Despite the lack of federal incentives, it does appear that nursing homes are starting to invest in clinical IT systems, even if they do lag behind those in the acute-care settings. “From this national survey we conducted, there appears to be a stronger presence of IT in resident care now,” said Greg Alexander, professor in the Sinclair School of Nursing. “Before most of the strength was in administration, because that was where billing and the business office was. There used to be little emphasis on clinical areas like lab tests and pharmacy, but I do sense that it is increasing.”
To understand the relationship between IT sophistication and quality measures in health care, Alexander and his team, Richard Madsen, a statistician with the medical research office in the MU School of Medicine and project staff Erin Miller and Keely Wise, are assessing national trends in IT adoption every year over a three-year period using an IT Sophistication Survey. The assessment provides scores based on IT capabilities, extent of IT use and IT integration, and how they are used in resident care, clinical support and administrative activities.
“We found that as IT sophistication increases in resident care, there appears to be a positive impact on quality measures,” he said. “This finding means that if nursing home staff have access to the right technological tools and are using them to facilitate resident care, quality of care can and should improve.”

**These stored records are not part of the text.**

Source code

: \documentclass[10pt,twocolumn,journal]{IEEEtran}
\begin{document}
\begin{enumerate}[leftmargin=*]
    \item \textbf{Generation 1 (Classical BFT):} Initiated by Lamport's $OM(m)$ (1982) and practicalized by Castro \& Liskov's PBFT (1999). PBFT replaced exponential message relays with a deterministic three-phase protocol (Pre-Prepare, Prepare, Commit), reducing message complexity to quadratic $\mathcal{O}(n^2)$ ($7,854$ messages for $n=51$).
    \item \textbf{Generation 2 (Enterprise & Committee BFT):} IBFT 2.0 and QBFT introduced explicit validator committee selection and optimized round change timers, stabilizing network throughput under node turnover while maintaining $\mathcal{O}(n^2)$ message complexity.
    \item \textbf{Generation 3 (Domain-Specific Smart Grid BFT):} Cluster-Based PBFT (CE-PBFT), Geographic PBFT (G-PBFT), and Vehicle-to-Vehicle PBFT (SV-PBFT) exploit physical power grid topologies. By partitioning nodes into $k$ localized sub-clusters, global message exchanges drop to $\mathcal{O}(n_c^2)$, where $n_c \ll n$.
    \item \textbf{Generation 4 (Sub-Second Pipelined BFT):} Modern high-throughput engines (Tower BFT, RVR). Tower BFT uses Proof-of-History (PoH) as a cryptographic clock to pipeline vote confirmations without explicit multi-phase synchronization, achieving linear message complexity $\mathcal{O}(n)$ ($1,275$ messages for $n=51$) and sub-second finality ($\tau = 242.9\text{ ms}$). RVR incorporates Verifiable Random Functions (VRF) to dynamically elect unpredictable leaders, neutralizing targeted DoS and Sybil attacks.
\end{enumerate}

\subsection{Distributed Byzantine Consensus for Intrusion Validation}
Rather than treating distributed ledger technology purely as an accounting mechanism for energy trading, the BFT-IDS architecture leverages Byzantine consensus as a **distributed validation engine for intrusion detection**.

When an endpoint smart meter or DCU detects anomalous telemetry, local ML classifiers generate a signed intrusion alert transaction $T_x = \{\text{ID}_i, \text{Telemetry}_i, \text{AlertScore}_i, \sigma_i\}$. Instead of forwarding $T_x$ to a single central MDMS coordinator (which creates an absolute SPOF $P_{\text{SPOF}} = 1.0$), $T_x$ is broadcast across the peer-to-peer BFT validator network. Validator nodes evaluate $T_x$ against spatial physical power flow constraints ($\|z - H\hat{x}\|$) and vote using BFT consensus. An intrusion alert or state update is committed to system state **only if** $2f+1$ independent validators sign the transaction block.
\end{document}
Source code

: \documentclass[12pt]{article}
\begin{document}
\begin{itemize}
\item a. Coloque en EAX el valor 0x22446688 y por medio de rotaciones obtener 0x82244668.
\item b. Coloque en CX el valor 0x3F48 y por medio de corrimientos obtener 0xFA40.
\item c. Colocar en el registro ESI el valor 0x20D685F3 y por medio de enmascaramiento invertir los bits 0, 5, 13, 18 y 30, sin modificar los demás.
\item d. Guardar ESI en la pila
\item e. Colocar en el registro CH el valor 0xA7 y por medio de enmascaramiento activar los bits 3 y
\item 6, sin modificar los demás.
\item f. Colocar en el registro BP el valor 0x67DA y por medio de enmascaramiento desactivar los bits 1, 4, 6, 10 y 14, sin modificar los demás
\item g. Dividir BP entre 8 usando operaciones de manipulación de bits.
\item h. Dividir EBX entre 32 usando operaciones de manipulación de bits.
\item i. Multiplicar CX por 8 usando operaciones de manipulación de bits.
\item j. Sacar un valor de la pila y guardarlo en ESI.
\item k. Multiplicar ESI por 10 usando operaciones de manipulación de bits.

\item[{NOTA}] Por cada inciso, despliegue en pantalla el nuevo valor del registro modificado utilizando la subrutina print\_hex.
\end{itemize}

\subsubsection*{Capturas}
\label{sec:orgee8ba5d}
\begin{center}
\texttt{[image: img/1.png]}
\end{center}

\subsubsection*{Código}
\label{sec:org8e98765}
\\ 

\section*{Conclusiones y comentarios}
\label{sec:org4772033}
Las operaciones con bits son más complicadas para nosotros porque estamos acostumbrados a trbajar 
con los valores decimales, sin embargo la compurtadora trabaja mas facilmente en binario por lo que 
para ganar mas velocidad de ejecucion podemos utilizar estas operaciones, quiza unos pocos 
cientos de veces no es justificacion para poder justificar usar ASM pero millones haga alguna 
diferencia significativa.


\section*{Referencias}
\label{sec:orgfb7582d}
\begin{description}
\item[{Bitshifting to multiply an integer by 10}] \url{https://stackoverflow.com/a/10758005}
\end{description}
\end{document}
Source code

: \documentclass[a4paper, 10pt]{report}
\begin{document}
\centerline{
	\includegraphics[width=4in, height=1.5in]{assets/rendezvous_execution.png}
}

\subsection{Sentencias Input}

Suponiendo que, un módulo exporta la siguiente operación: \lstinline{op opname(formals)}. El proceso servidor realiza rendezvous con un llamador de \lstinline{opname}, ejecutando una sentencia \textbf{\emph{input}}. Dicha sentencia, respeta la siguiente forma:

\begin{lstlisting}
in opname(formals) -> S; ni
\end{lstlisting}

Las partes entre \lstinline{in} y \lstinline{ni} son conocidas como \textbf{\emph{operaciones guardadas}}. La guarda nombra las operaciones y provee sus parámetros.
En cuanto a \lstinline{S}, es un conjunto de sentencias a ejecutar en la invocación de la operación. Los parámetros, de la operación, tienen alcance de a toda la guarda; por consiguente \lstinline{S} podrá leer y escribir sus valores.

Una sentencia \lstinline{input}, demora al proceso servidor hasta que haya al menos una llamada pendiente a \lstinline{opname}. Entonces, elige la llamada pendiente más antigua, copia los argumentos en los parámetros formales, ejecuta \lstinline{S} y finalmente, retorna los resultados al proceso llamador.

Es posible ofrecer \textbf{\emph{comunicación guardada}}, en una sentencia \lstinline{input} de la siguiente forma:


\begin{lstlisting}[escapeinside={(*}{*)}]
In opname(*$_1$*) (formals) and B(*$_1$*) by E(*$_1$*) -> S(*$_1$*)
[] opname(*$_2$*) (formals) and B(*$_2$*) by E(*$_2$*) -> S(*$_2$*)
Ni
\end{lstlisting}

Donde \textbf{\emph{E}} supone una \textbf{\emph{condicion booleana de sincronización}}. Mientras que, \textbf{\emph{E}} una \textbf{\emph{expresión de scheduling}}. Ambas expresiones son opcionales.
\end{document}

Alexander said there also is a push in the industry for nursing homes and acute-care providers to share more data electronically, especially to reduce hospital re-admissions. “Those facilities more likely to adopt and integrate technology will have a much greater ability to connect with other people in the network, which is what Meaningful Use wanted,” he said. But the problem is that there are 16,000 nursing homes and a lot fewer hospitals. How are those networks going to be built and maintained? “It is a system that has been built relying on fax numbers and paper transfers with EMS people going back and forth. The culture of exchange that exists is a paper exchange,” he added. “Building a network of trust requires technological savvy, and you have to have some resources dedicated to building those networks. But I think it will catch on. Those in post-acute care realize they must do this, and I think hospitals do, too. They are looking for people they can connect with and who have the resources to do it.”
Alexander recently received a Fulbright U.S. Scholar program grant to Australia from the U.S. Department of State and the J. William Fulbright Foreign Scholarship Board. The grant will be used to study informatics in nursing homes. He will be researching IT sophistication and quality measures in nursing homes at Macquarie University as part of a project to improve patient care in Australia’s nursing homes.